[Stored data entries]
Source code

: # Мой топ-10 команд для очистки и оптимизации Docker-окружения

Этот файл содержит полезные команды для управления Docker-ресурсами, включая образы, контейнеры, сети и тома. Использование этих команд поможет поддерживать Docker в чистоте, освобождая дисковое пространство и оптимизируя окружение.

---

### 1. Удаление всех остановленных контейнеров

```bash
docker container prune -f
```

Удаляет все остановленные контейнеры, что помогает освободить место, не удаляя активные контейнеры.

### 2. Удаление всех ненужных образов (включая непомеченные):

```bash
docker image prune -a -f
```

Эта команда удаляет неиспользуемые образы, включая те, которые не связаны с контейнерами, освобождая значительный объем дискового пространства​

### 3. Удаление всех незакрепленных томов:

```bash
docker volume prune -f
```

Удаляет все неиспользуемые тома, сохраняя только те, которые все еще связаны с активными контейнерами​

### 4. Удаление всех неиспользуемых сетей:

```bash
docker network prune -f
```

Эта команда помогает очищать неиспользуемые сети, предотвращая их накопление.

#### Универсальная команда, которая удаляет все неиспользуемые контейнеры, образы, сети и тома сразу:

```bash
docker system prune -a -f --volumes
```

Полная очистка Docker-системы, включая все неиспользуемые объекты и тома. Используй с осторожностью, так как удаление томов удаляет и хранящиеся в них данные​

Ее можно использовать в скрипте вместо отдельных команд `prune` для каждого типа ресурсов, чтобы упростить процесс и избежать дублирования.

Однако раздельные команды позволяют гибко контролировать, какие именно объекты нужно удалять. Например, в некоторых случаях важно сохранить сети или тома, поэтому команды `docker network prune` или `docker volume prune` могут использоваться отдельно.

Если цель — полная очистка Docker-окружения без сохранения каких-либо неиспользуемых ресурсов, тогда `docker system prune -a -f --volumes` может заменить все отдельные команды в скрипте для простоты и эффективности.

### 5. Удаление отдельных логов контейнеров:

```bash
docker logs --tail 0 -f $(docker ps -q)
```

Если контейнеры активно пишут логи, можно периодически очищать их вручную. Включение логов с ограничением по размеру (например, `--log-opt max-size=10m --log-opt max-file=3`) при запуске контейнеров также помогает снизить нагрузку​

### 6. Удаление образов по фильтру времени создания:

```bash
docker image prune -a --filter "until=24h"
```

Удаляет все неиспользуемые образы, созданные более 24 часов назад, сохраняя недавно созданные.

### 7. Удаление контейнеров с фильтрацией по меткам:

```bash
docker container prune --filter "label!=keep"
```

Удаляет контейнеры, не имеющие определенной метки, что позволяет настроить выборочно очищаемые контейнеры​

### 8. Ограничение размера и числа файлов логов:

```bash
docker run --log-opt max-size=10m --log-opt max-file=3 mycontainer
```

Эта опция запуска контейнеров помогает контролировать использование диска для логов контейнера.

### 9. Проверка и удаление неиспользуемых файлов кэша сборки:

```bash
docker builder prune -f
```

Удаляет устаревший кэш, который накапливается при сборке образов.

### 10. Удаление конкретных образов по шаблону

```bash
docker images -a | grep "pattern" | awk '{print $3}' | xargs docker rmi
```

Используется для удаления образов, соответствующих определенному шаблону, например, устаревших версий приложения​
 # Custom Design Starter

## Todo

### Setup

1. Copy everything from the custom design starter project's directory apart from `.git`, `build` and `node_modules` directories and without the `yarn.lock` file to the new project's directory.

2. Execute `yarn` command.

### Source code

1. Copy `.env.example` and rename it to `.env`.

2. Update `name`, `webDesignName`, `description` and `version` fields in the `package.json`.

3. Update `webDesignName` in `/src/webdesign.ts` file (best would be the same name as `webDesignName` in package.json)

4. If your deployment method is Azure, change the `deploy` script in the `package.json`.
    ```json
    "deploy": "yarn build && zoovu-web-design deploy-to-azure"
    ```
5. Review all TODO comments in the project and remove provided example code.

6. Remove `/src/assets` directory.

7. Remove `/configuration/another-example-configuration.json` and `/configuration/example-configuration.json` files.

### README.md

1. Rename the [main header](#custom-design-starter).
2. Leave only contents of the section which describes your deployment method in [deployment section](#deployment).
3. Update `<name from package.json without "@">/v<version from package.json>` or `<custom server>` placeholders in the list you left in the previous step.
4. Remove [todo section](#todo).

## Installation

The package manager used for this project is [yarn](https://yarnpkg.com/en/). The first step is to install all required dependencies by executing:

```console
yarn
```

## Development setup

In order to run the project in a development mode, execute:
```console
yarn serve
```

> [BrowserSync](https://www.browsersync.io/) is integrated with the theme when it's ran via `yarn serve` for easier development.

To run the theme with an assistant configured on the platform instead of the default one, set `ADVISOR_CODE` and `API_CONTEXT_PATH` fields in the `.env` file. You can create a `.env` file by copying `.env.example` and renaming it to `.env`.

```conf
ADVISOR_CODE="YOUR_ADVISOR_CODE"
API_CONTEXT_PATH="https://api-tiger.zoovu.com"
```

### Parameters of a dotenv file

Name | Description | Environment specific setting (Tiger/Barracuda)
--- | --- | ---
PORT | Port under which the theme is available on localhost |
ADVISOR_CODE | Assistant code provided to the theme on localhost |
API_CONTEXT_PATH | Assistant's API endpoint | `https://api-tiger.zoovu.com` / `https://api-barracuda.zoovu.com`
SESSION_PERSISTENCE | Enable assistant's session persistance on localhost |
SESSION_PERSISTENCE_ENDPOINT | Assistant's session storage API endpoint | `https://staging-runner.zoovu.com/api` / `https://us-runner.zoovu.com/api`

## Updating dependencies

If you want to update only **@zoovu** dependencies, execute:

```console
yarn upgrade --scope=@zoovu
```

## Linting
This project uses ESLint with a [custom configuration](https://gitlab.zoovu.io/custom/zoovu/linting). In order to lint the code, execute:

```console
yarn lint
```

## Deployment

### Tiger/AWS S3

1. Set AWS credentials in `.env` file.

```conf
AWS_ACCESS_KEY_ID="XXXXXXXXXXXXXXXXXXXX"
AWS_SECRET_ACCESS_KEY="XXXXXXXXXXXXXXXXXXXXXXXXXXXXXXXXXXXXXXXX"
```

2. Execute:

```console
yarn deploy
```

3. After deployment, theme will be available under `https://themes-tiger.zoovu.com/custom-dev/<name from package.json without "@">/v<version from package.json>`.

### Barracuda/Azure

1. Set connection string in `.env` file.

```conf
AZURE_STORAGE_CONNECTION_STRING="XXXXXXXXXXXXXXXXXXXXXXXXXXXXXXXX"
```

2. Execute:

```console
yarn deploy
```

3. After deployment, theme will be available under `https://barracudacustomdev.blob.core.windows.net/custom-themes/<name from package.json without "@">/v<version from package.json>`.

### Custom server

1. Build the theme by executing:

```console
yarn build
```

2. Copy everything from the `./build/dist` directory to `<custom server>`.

Brief
When a line in the data contains the string "контролировать", copy that line.

Finished exercise
Однако раздельные команды позволяют гибко контролировать, какие именно объекты нужно удалять. Например, в некоторых случаях важно сохранить сети или тома, поэтому команды `docker network prune` или `docker volume prune` могут использоваться отдельно.
Эта опция запуска контейнеров помогает контролировать использование диска для логов контейнера.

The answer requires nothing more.